大和絵の伝統を基盤として、豊かな装飾性、デザイン性をもち、絵画を中心として書や工芸を統括する総合性、家系ではなく私淑による断続的な継承、などが特質として挙げられる。

光琳が宗達に、抱一が光琳にそれぞれ傾倒し、その影響を受けている。狩野派や円山・四条派といった他の江戸時代の流派は、模写を通じて直接師から画技を学んだのに対し、琳派では時間や場所、身分が遠く離れた人々によって受け継がれた。同じような主題や図様、独特の技法を意識的に選択・踏襲することで流派のアイデンティティーを保持する一方で、絵師独自の発見と解釈が加わり再構成されている。

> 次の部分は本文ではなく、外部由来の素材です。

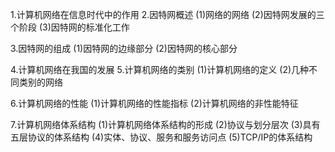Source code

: 
1.计算机网络在信息时代中的作用
2.因特网概述
  (1)网络的网络
  (2)因特网发展的三个阶段
  (3)因特网的标准化工作

3.因特网的组成
  (1)因特网的边缘部分
  (2)因特网的核心部分

4.计算机网络在我国的发展
5.计算机网络的类别
  (1)计算机网络的定义
  (2)几种不同类别的网络

6.计算机网络的性能
  (1)计算机网络的性能指标
  (2)计算机网络的非性能特征

7.计算机网络体系结构
  (1)计算机网络体系结构的形成
  (2)协议与划分层次
  (3)具有五层协议的体系结构
  (4)实体、协议、服务和服务访问点
  (5)TCP/IP的体系结构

かつては尾形光琳・乾山兄弟とその作風を継承した酒井抱一らを一つのグループとみなし「光琳派」と呼んだり、その先駆者と考えられる俵屋宗達・本阿弥光悦らを含めて「宗達光琳派」と呼んでいたが、現在は「琳派」という呼称が一般的とされている。

特色としては背景に金銀箔を用いたり、大胆な構図、型紙のパターンを用いた繰り返し、たらしこみの技法などに特色が見られる。題材は花木・草花多いが、物語絵を中心とする人物画や鳥獣、山水、風月に若干の仏画を扱った作品もある。

琳派はヨーロッパの印象派や現代の日本画、デザインにも大きな影響を与えている。風神雷神図は多くの画家によって描かれ、それぞれの作品はよく比較の対象にされる。

西嶋豊彦さんは1966年滋賀県長浜市生まれ、1990年に京都芸術短期大学日本画専攻科を修了、2003年に京都日本画家協会選抜展で読売新聞社賞、2004年に京の今日展で京都府買上げ、2006年に日経日本画大賞展で京都市芸術新人賞などを受賞し、ほかに東本願寺渉成園、御寺泉涌寺に絵和紙を奉納している。

会期中、毎日、西嶋豊彦さんが来場する。

開場時間は10時から19時(最終日は17時)。入場は無料。